• _WORK REQUIRED_:
Without leaving anything out, print every line of the data.

• _DATA IN THIS EXERCISE_:

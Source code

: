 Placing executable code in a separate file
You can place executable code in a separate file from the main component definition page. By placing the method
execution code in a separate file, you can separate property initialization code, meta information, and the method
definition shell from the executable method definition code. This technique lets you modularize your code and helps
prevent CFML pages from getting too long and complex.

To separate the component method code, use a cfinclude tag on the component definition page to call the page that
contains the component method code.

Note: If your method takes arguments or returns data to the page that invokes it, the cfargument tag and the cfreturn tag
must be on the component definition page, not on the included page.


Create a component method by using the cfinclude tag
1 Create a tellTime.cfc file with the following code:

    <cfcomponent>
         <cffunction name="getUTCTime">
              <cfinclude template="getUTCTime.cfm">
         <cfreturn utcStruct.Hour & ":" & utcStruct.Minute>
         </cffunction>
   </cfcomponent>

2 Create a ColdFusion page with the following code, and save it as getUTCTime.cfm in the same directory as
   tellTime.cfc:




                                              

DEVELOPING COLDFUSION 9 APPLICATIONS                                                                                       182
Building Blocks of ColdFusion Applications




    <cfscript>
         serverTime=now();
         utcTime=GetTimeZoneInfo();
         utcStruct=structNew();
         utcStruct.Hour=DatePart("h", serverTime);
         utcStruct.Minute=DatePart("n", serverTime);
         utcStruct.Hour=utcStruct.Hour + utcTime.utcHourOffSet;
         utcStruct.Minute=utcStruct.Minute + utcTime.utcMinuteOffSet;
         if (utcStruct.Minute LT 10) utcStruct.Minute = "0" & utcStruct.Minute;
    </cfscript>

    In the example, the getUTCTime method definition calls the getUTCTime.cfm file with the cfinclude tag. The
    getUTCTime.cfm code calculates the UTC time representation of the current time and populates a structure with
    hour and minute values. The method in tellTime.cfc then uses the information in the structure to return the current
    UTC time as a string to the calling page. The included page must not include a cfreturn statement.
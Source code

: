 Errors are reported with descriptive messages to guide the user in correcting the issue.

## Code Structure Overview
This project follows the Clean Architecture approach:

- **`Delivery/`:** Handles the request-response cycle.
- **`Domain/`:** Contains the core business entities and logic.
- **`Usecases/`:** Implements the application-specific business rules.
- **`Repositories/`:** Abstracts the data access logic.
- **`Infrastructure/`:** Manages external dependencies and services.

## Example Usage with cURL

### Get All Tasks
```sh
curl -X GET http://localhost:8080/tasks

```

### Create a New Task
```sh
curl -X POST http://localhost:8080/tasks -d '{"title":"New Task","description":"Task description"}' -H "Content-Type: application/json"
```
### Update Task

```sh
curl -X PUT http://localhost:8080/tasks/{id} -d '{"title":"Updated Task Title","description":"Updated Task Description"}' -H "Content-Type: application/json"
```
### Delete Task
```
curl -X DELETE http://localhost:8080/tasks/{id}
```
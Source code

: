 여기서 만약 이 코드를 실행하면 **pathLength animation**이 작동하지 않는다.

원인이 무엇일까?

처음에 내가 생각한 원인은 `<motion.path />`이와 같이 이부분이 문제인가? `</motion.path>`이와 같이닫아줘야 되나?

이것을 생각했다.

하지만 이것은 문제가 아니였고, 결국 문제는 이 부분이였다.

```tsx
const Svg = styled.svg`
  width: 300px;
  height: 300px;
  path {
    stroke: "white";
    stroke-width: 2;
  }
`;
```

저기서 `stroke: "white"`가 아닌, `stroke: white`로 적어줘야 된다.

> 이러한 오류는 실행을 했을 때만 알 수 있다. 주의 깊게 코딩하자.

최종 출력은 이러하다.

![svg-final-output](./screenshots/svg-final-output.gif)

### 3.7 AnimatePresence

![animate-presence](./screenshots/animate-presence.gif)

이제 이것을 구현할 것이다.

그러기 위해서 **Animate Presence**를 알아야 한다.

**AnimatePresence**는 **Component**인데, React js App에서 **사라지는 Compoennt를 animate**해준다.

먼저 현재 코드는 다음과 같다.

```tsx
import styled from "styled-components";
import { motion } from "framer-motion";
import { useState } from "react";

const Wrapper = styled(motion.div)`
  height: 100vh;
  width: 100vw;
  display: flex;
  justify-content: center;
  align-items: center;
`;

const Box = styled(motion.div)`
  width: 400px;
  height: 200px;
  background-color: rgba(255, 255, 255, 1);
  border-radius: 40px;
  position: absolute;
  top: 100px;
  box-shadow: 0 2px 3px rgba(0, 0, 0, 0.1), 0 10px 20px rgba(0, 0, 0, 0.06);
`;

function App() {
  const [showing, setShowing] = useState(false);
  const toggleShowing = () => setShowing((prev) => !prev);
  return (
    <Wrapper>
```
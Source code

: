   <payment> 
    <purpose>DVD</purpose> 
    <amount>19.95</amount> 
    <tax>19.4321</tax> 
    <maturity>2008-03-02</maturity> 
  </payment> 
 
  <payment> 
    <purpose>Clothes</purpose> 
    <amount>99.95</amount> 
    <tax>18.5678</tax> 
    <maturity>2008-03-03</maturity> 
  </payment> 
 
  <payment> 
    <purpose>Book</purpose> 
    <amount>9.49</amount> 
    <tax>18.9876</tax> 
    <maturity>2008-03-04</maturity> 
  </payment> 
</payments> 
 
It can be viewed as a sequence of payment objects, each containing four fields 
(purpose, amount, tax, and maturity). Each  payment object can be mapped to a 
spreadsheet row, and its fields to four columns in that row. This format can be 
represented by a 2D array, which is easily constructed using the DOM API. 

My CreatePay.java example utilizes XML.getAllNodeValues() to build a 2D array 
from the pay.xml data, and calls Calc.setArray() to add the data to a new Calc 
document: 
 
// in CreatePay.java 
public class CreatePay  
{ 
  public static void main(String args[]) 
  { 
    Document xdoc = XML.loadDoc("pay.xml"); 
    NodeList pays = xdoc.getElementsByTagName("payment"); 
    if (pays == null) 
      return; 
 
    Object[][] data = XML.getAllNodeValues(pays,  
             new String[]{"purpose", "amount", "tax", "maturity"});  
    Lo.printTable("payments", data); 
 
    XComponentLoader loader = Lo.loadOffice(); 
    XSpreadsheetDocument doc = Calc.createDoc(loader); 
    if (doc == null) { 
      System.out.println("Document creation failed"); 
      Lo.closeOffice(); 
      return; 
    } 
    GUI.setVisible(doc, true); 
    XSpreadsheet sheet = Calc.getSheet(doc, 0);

• _WRITTEN ANSWER_:
Source code

: Placing executable code in a separate file
You can place executable code in a separate file from the main component definition page. By placing the method
execution code in a separate file, you can separate property initialization code, meta information, and the method
definition shell from the executable method definition code. This technique lets you modularize your code and helps
prevent CFML pages from getting too long and complex.

To separate the component method code, use a cfinclude tag on the component definition page to call the page that
contains the component method code.

Note: If your method takes arguments or returns data to the page that invokes it, the cfargument tag and the cfreturn tag
must be on the component definition page, not on the included page.


Create a component method by using the cfinclude tag
1 Create a tellTime.cfc file with the following code:

    <cfcomponent>
         <cffunction name="getUTCTime">
              <cfinclude template="getUTCTime.cfm">
         <cfreturn utcStruct.Hour & ":" & utcStruct.Minute>
         </cffunction>
   </cfcomponent>

2 Create a ColdFusion page with the following code, and save it as getUTCTime.cfm in the same directory as
   tellTime.cfc:




                                              

DEVELOPING COLDFUSION 9 APPLICATIONS                                                                                       182
Building Blocks of ColdFusion Applications




    <cfscript>
         serverTime=now();
         utcTime=GetTimeZoneInfo();
         utcStruct=structNew();
         utcStruct.Hour=DatePart("h", serverTime);
         utcStruct.Minute=DatePart("n", serverTime);
         utcStruct.Hour=utcStruct.Hour + utcTime.utcHourOffSet;
         utcStruct.Minute=utcStruct.Minute + utcTime.utcMinuteOffSet;
         if (utcStruct.Minute LT 10) utcStruct.Minute = "0" & utcStruct.Minute;
    </cfscript>

    In the example, the getUTCTime method definition calls the getUTCTime.cfm file with the cfinclude tag. The
    getUTCTime.cfm code calculates the UTC time representation of the current time and populates a structure with
    hour and minute values. The method in tellTime.cfc then uses the information in the structure to return the current
    UTC time as a string to the calling page. The included page must not include a cfreturn statement.
Source code

: Errors are reported with descriptive messages to guide the user in correcting the issue.

## Code Structure Overview
This project follows the Clean Architecture approach:

- **`Delivery/`:** Handles the request-response cycle.
- **`Domain/`:** Contains the core business entities and logic.
- **`Usecases/`:** Implements the application-specific business rules.
- **`Repositories/`:** Abstracts the data access logic.
- **`Infrastructure/`:** Manages external dependencies and services.

## Example Usage with cURL

### Get All Tasks
```sh
curl -X GET http://localhost:8080/tasks

```

### Create a New Task
```sh
curl -X POST http://localhost:8080/tasks -d '{"title":"New Task","description":"Task description"}' -H "Content-Type: application/json"
```
### Update Task

```sh
curl -X PUT http://localhost:8080/tasks/{id} -d '{"title":"Updated Task Title","description":"Updated Task Description"}' -H "Content-Type: application/json"
```
### Delete Task
```
curl -X DELETE http://localhost:8080/tasks/{id}
```
Source code

: 여기서 만약 이 코드를 실행하면 **pathLength animation**이 작동하지 않는다.

원인이 무엇일까?

처음에 내가 생각한 원인은 `<motion.path />`이와 같이 이부분이 문제인가? `</motion.path>`이와 같이닫아줘야 되나?

이것을 생각했다.

하지만 이것은 문제가 아니였고, 결국 문제는 이 부분이였다.

```tsx
const Svg = styled.svg`
  width: 300px;
  height: 300px;
  path {
    stroke: "white";
    stroke-width: 2;
  }
`;
```

저기서 `stroke: "white"`가 아닌, `stroke: white`로 적어줘야 된다.

> 이러한 오류는 실행을 했을 때만 알 수 있다. 주의 깊게 코딩하자.

최종 출력은 이러하다.

![svg-final-output](./screenshots/svg-final-output.gif)

### 3.7 AnimatePresence

![animate-presence](./screenshots/animate-presence.gif)

이제 이것을 구현할 것이다.

그러기 위해서 **Animate Presence**를 알아야 한다.

**AnimatePresence**는 **Component**인데, React js App에서 **사라지는 Compoennt를 animate**해준다.

먼저 현재 코드는 다음과 같다.

```tsx
import styled from "styled-components";
import { motion } from "framer-motion";
import { useState } from "react";

const Wrapper = styled(motion.div)`
  height: 100vh;
  width: 100vw;
  display: flex;
  justify-content: center;
  align-items: center;
`;

const Box = styled(motion.div)`
  width: 400px;
  height: 200px;
  background-color: rgba(255, 255, 255, 1);
  border-radius: 40px;
  position: absolute;
  top: 100px;
  box-shadow: 0 2px 3px rgba(0, 0, 0, 0.1), 0 10px 20px rgba(0, 0, 0, 0.06);
`;

function App() {
  const [showing, setShowing] = useState(false);
  const toggleShowing = () => setShowing((prev) => !prev);
  return (
    <Wrapper>
```
Source code

:   <payment> 
    <purpose>DVD</purpose> 
    <amount>19.95</amount> 
    <tax>19.4321</tax> 
    <maturity>2008-03-02</maturity> 
  </payment> 
 
  <payment> 
    <purpose>Clothes</purpose> 
    <amount>99.95</amount> 
    <tax>18.5678</tax> 
    <maturity>2008-03-03</maturity> 
  </payment> 
 
  <payment> 
    <purpose>Book</purpose> 
    <amount>9.49</amount> 
    <tax>18.9876</tax> 
    <maturity>2008-03-04</maturity> 
  </payment> 
</payments> 
 
It can be viewed as a sequence of payment objects, each containing four fields 
(purpose, amount, tax, and maturity). Each  payment object can be mapped to a 
spreadsheet row, and its fields to four columns in that row. This format can be 
represented by a 2D array, which is easily constructed using the DOM API. 

My CreatePay.java example utilizes XML.getAllNodeValues() to build a 2D array 
from the pay.xml data, and calls Calc.setArray() to add the data to a new Calc 
document: 
 
// in CreatePay.java 
public class CreatePay  
{ 
  public static void main(String args[]) 
  { 
    Document xdoc = XML.loadDoc("pay.xml"); 
    NodeList pays = xdoc.getElementsByTagName("payment"); 
    if (pays == null) 
      return; 
 
    Object[][] data = XML.getAllNodeValues(pays,  
             new String[]{"purpose", "amount", "tax", "maturity"});  
    Lo.printTable("payments", data); 
 
    XComponentLoader loader = Lo.loadOffice(); 
    XSpreadsheetDocument doc = Calc.createDoc(loader); 
    if (doc == null) { 
      System.out.println("Document creation failed"); 
      Lo.closeOffice(); 
      return; 
    } 
    GUI.setVisible(doc, true); 
    XSpreadsheet sheet = Calc.getSheet(doc, 0);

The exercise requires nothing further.